Incidentally the 'pouch' held by the National Archives revealed a CRS53 British Seamans Identity Card which has copied quite well and includes a good photograph. It also clarifies that Thomas Carey held a certificate 232 as a First Radio Operator (although he appears to have served as 2nd R.O. in most cases). Interesting to see that some of the information (eg NHI and Pension Fund info) is still 'secret' and has had to be obscured when the copy was made!

Regards, Richard


----------



## Hugh MacLean (Nov 18, 2005)

richard jarvis said:


> Do you think there are likely to be reports anywhere on the incidents involving the Empire Steelhead and Pandorian? Presumably there would be entries in the ships logs, but what happened to those logs?

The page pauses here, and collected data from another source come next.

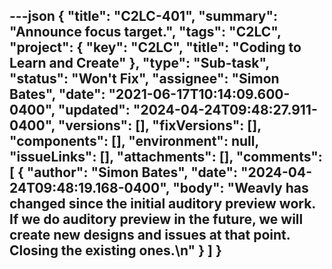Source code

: ---json
{
  "title": "C2LC-401",
  "summary": "Announce focus target.",
  "tags": "C2LC",
  "project": {
    "key": "C2LC",
    "title": "Coding to Learn and Create"
  },
  "type": "Sub-task",
  "status": "Won't Fix",
  "assignee": "Simon Bates",
  "date": "2021-06-17T10:14:09.600-0400",
  "updated": "2024-04-24T09:48:27.911-0400",
  "versions": [],
  "fixVersions": [],
  "components": [],
  "environment": null,
  "issueLinks": [],
  "attachments": [],
  "comments": [
    {
      "author": "Simon Bates",
      "date": "2024-04-24T09:48:19.168-0400",
      "body": "Weavly has changed since the initial auditory preview work. If we do auditory preview in the future, we will create new designs and issues at that point. Closing the existing ones.\n"
    }
  ]
}
---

The official log of EMPIRE STEELHEAD official number 168009 for the year 1941 should be held at the National Archives, Kew in piece *BT 381/1708 *
Hit the link then “request this” then take the digital express option and follow instructions. Ask for* “the narrative of the official log for EMPIRE STEELHEAD official number 168009 from mid Feb - mid March 1941”* the cost for the file is £8.50 sent direct to your email address on a no find no fee basis. You get up to 10 do***ent pages for your money. As the crew agreement is also part of the official log you may wish to ask for that as well for the same period. It will not cost you any more money. 

Same procedure as above for PANDORIAN official number 166314.

The 1941 log is held at Kew in piece *BT 381/1659* 

Ask for *“the narrative of the official log and crew agreement (if you wish) for PANDORIAN official number 166314 for March 1941”*





> Thomas Carey held a certificate 232 as a First Radio Operator (although he appears to have served as 2nd R.O. in most cases). Interesting to see that some of the information (eg NHI and Pension Fund info) is still 'secret' and has had to be obscured when the copy was made!


NHI and Pension Fund info is not secret the reason it was obscured is for reasons of privacy and identity theft. 

It was quite common for seamen of a senior rank to sail in a junior position. If a qualified Chief RO but the ship only had a position for a 2nd then he would sail as a 2nd RO. 

Hope that helps (Thumb) 
Regards


----------



## richard jarvis (Jun 22, 2009)

Thanks again Hugh. I put those requests to the National Archives in the form you suggested and regrettably got the following standardised reply;

Unfortunately your Digital express order, number 28612 / 34914, for images from BT 381/1659 cannot be completed.

This is because your do***ent request requires more research time than is allowed for this service.

Is there any way forward in order to get the digital images? I suppose I could ask for the log for the specific day of the incident which presumably would be easy to find and less trouble to copy although we might only get part of the story of the incident? What would you recommend? 

Regards, Richard


----------



## Hugh MacLean (Nov 18, 2005)

Hello Richard,
Firstly, the digital express service will only allow you up to 10 do***ent pages for your money. If you asked for the crew agreement and the official log then it is possible that it came to more than the ten. If you just asked for the log for March 1941, did you ask for the *Narrative?* The ship's official log has many pages most of which will be of no interest to you. It may be worth phoning them up, quoting your reference number and tell them you only want the Narrative. Details of lifeboat drills etc are of no use to you but they are still part of the log; the staff are not researchers they just copy what you ask.

What else to do then? If you get no joy by phoning them, you could go back via digital express and ask for the log only or you could use the "request estimate" option which is the second option below digital express. This option will take up to a couple of weeks to complete.

You could also use their research services and combine all your requests into one. See this link for details: http://www.nationalarchives.gov.uk/foi/research.htm

Regards


----------